*** DATA PROVIDED ***

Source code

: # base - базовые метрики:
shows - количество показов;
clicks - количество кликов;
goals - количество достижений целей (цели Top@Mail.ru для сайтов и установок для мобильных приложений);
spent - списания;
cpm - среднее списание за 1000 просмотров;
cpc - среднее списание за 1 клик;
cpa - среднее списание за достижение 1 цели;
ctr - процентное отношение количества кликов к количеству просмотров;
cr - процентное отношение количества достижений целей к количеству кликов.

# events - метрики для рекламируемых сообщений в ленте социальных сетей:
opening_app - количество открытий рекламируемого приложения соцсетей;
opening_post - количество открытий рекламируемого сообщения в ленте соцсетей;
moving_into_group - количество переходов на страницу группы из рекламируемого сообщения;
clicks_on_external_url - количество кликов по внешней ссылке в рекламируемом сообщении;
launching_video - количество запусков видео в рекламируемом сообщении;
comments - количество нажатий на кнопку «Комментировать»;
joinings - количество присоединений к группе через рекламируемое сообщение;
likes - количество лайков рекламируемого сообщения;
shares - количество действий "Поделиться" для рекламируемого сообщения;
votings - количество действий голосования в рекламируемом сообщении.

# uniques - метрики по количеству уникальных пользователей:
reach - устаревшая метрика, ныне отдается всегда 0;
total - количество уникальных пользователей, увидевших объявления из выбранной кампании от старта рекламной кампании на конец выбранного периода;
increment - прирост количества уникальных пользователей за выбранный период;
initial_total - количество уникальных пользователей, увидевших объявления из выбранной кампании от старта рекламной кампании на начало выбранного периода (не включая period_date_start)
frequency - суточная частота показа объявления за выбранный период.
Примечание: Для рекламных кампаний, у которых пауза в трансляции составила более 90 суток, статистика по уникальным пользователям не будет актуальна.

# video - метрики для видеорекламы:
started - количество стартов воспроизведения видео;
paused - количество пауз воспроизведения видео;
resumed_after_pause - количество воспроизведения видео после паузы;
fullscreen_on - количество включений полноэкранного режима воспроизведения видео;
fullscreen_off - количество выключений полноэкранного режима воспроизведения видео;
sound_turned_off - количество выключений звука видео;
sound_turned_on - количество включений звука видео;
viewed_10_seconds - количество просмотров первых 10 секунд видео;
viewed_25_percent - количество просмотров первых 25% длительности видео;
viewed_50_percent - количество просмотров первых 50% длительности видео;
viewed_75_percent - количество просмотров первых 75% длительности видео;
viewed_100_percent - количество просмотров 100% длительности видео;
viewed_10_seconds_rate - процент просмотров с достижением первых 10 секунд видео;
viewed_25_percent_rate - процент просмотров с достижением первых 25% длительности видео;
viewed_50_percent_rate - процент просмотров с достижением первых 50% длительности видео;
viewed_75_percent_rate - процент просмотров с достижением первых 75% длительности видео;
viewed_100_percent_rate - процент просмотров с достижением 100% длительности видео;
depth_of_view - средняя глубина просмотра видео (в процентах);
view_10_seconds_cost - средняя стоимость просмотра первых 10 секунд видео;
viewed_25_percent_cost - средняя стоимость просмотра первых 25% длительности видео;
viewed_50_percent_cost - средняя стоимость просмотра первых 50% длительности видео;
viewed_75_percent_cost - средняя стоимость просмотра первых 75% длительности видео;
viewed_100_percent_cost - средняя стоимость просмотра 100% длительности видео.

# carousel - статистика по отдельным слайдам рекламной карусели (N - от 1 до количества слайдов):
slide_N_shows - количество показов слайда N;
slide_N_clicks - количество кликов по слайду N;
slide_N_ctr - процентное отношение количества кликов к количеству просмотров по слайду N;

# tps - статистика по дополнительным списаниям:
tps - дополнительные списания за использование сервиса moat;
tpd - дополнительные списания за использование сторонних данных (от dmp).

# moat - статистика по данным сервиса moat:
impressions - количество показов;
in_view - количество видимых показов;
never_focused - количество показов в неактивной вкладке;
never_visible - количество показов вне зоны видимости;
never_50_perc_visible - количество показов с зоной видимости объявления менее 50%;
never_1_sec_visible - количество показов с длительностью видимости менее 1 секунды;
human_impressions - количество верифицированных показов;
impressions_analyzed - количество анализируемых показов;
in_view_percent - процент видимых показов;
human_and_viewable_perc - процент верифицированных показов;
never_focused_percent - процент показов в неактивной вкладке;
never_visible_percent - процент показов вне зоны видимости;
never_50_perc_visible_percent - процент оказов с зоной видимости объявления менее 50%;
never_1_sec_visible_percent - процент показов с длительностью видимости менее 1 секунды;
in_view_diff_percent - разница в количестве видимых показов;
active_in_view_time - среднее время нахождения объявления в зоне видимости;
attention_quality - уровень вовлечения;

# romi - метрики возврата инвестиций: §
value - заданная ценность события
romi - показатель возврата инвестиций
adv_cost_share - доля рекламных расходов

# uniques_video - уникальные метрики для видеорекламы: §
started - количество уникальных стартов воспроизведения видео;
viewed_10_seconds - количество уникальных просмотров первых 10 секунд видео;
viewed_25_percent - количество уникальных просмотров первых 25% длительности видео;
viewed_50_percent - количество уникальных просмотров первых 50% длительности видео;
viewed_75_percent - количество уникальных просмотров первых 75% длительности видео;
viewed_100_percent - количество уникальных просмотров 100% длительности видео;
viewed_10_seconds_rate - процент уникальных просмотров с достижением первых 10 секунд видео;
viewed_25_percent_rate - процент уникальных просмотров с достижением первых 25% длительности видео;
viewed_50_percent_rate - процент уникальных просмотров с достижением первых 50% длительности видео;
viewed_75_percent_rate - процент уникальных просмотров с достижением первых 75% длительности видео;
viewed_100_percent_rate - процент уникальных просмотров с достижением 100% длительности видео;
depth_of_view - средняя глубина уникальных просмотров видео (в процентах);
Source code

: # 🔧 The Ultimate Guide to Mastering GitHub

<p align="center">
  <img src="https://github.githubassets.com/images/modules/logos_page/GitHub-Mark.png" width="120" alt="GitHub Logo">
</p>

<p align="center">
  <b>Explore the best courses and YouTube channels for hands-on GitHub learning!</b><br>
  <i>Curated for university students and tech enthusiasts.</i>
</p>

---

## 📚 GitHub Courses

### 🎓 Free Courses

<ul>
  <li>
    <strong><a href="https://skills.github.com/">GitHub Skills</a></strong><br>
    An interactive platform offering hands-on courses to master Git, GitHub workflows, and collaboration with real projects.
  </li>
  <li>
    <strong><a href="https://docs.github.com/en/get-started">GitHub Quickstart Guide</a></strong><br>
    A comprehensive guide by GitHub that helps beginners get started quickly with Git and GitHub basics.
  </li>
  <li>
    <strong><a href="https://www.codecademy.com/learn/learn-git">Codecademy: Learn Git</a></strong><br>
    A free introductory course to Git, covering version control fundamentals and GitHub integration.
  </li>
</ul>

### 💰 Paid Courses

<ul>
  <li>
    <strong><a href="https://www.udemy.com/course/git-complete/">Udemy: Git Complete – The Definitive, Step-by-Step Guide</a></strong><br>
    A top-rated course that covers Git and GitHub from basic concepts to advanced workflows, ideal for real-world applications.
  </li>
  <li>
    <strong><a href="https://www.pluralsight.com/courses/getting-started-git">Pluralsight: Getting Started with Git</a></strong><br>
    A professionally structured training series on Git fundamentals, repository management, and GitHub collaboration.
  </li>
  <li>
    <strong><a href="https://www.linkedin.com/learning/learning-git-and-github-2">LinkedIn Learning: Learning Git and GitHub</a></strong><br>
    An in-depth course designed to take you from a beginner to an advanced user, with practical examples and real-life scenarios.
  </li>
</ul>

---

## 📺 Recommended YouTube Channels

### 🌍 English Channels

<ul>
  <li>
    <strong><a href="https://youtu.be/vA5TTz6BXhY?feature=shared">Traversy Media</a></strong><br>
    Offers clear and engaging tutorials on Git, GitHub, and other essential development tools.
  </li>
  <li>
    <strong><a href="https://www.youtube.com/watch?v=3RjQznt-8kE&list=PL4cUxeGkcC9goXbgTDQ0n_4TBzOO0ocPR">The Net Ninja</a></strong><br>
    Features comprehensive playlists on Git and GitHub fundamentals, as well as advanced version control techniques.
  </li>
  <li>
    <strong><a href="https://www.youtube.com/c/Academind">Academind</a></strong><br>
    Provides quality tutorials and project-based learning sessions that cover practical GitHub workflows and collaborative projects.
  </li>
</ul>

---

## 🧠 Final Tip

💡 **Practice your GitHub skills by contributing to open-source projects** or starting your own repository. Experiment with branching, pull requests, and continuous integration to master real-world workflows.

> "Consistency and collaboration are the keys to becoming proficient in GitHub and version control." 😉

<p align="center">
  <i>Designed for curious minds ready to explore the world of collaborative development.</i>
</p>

***

Please report all lines in the entries where "возврата" appears.

# romi - метрики возврата инвестиций: §
romi - показатель возврата инвестиций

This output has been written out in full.